The Works of

Rev. Prof. Dr. F.N. Lee

26 February

God will not cast away a perfect man!

Job 8:20-22

‘Behold, God will not cast away a perfect man! Neither will He help evil-doers! While He fills your mouth with laughing, and your lips with rejoicing — they that hate you, shall be clothed with shame; and the dwelling-place of the wicked shall come to nought!’ Job 8:20-22.

Bildad again augurs a happy and a brilliant future for Job. As did God in Job 1:1, Bildad too here calls Job ‘perfect’ (Job 8:10 cf. 9:20f).

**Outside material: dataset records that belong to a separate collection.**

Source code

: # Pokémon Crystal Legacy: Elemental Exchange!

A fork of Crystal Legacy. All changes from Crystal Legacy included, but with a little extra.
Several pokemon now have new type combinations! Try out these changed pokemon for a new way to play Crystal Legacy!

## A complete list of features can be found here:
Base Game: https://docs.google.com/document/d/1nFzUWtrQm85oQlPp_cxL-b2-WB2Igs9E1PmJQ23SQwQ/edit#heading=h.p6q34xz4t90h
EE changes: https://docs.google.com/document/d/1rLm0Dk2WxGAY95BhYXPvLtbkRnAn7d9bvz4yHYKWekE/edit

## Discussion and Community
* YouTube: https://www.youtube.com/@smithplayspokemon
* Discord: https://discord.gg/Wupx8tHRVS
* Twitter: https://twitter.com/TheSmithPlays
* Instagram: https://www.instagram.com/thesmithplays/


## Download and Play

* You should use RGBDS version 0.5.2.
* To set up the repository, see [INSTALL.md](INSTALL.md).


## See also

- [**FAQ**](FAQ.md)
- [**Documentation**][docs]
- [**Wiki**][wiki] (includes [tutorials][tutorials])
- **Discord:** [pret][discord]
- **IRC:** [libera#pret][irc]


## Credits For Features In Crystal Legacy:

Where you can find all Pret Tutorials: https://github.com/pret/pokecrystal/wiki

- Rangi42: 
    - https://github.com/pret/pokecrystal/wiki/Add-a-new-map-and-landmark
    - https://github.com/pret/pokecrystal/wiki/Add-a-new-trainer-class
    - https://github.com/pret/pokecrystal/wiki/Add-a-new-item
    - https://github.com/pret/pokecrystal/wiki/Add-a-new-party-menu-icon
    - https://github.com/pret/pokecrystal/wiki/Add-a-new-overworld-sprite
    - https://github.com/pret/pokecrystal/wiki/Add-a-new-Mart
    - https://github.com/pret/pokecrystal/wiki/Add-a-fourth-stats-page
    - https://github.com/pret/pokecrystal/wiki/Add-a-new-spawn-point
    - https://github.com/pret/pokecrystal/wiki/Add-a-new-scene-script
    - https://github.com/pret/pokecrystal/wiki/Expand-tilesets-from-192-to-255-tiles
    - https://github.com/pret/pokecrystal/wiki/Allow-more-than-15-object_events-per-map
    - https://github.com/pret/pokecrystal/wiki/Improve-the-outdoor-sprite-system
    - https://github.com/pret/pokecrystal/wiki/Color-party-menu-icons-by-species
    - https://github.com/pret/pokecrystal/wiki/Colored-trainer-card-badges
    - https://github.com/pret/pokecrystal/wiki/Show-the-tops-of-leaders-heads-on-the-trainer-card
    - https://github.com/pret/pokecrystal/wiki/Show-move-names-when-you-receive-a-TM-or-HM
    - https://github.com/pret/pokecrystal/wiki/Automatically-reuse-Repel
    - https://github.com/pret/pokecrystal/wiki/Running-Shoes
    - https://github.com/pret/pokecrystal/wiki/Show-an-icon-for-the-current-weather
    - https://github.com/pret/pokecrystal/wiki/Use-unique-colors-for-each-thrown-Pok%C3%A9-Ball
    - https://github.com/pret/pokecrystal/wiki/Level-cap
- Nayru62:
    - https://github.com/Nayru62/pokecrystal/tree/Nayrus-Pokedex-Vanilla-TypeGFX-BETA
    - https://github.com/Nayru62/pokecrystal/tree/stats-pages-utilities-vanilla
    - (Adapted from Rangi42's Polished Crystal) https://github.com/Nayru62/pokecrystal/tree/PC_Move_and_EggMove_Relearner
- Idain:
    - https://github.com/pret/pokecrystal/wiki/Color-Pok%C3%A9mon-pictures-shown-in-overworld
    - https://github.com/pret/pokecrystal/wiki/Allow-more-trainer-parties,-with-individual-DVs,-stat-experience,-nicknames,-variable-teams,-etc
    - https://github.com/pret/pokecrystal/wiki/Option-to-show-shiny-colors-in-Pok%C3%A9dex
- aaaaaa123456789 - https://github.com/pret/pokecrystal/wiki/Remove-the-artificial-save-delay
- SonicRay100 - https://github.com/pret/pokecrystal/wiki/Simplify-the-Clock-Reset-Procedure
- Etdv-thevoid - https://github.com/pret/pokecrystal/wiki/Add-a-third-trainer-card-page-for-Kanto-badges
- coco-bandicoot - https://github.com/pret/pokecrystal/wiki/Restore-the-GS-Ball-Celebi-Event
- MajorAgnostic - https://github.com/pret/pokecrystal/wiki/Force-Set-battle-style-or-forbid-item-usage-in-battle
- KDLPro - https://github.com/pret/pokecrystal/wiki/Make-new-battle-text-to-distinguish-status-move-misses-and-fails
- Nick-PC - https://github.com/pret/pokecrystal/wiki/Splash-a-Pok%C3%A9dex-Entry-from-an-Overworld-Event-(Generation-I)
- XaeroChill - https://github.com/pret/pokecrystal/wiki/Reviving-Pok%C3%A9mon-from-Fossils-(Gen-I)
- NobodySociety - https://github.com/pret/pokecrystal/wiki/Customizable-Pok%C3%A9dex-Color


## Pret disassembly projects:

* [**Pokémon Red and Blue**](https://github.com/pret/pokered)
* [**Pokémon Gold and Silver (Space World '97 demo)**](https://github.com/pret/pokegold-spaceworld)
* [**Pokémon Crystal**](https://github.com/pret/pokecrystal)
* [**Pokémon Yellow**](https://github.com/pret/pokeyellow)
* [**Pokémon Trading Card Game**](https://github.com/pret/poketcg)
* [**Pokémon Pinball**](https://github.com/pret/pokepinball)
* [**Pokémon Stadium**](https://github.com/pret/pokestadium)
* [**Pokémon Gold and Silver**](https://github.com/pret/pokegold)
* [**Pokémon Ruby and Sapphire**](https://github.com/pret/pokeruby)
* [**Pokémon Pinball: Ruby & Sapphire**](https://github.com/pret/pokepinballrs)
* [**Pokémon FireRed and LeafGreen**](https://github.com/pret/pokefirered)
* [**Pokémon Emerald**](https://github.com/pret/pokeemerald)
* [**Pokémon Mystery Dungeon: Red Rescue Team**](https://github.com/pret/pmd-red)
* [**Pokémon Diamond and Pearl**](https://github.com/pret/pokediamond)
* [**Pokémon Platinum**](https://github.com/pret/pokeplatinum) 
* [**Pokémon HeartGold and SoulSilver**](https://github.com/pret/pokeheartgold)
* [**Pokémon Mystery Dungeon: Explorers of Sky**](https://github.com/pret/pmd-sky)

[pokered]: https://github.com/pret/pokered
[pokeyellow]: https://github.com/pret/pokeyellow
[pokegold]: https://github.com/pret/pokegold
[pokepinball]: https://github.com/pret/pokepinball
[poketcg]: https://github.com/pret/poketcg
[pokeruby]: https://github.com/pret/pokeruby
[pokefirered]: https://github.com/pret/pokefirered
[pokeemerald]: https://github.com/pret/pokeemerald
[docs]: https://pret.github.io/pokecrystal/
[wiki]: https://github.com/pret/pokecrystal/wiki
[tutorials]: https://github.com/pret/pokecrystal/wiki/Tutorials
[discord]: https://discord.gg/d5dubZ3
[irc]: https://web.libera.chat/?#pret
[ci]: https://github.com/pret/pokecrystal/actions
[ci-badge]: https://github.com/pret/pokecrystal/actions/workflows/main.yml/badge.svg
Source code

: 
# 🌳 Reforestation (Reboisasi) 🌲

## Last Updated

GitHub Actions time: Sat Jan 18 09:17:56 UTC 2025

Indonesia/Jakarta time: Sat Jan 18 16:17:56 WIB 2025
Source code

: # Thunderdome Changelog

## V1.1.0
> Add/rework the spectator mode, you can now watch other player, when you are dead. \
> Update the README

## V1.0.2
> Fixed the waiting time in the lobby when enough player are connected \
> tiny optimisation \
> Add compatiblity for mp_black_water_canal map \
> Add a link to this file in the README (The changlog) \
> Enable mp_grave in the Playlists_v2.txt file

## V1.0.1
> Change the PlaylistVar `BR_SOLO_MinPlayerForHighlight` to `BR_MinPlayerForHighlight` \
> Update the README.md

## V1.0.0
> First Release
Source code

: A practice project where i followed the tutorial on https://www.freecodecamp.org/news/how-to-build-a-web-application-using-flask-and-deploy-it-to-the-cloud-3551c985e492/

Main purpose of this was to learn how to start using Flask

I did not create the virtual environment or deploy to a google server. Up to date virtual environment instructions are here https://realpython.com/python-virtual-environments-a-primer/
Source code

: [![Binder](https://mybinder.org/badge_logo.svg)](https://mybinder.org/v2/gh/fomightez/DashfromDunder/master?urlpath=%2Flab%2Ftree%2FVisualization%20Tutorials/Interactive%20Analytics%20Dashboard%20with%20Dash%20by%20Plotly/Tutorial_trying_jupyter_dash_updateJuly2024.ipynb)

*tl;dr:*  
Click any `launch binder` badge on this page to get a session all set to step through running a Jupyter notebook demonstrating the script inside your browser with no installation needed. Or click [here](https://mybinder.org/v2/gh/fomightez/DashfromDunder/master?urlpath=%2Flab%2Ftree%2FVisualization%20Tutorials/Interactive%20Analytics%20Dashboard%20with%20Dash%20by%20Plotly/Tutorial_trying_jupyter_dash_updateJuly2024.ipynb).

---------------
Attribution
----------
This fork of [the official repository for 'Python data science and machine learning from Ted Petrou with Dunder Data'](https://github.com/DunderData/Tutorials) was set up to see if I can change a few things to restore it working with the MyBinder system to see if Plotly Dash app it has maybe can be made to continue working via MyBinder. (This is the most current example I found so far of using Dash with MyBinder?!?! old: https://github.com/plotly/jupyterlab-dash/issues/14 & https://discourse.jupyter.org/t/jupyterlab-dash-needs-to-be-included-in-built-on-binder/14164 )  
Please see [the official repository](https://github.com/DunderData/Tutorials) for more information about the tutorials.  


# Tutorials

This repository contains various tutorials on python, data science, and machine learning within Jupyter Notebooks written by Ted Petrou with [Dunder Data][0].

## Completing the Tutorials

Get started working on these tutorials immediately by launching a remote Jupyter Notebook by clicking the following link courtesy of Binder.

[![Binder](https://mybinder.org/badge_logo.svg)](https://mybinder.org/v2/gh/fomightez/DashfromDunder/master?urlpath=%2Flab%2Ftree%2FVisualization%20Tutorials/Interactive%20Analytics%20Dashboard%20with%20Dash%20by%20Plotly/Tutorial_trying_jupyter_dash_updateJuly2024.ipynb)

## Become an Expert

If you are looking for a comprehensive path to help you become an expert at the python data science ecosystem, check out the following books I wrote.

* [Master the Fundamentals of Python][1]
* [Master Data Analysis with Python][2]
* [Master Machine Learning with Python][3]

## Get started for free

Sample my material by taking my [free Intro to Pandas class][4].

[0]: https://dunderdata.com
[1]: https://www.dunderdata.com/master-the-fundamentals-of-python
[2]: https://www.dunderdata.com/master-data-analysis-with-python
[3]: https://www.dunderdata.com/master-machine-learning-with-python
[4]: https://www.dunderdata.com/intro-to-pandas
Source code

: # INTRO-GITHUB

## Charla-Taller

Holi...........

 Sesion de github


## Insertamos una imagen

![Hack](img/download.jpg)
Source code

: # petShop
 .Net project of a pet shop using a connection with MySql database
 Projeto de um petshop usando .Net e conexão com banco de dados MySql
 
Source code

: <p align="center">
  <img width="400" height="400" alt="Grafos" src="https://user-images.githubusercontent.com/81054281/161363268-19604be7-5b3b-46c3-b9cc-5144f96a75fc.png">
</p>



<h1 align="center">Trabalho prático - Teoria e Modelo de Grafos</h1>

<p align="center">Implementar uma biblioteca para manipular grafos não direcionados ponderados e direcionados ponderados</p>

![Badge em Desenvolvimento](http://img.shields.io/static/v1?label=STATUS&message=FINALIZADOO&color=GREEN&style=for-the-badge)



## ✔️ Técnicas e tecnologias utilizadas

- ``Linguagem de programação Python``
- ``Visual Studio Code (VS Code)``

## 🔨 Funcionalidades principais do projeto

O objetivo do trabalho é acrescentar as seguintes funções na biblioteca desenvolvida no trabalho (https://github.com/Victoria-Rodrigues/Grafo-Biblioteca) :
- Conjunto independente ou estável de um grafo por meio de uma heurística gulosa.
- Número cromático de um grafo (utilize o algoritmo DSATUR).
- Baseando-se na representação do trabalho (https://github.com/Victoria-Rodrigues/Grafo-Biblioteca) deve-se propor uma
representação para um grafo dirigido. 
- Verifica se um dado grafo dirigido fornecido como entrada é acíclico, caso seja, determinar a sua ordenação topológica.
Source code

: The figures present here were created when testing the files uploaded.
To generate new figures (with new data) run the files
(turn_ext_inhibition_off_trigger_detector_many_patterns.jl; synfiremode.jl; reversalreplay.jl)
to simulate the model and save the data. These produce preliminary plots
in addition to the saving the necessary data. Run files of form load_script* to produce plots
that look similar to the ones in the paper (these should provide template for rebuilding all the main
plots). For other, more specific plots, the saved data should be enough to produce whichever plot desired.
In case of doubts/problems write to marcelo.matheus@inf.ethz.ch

God indeed ultimately helps those whom He regards as perfect. But He does not help or take evil-doers by the hand. He does not help them, in the way He indeed stands ready to help His Own.

Job is here assured that God would yet fill his mouth with laughter, and his lips with rejoicing. He is told those who hate him, would be ashamed. And that the dwelling-place of the wicked would be nullified.

Thus Job should know that his friends were not among his haters. And that his friends regarded him quite differently to those whom they regarded as his haters.

Bildad comforted Job with God’s promises. Here he gives the insuperable truth of the permanent divine righteousness, which would be a great comfort to Job. If he continued to trust the Lord, all good and joy would come to him!

Bildad defended the justice of God. For the Lord indeed never swerves from doing whatever is right.

Bildad rightly used this truth, when he promised a glorious outcome to Job’s suffering as a substantial proof that God was not dealing unjustly toward him. For God does not act hostilely toward the godly, neither does He promote the evil-doer.

So Job’s friends really regarded Job as a pious man. Other men did so, too. And Bildad clearly saw that mankind everywhere perceives that a Moral Law governs the universe.

But unfortunately, he did not also see that this is not the only principle by which God operates. Nor does God not have also other purposes in His ways — such as promoting His almightiness and His sovereignty too over all of His creatures.

It is true that nothing God sends to man proceeds from injustice. But it is not true that everything He sends to him proceeds only from His justice. For Bildad, however, there were no mysteries in God’s ways with men!

Yet there was one truth Job and his friends all agreed on. That truth should have comforted Job then, and us today even in the aches of old age — God will not cast away a perfect man!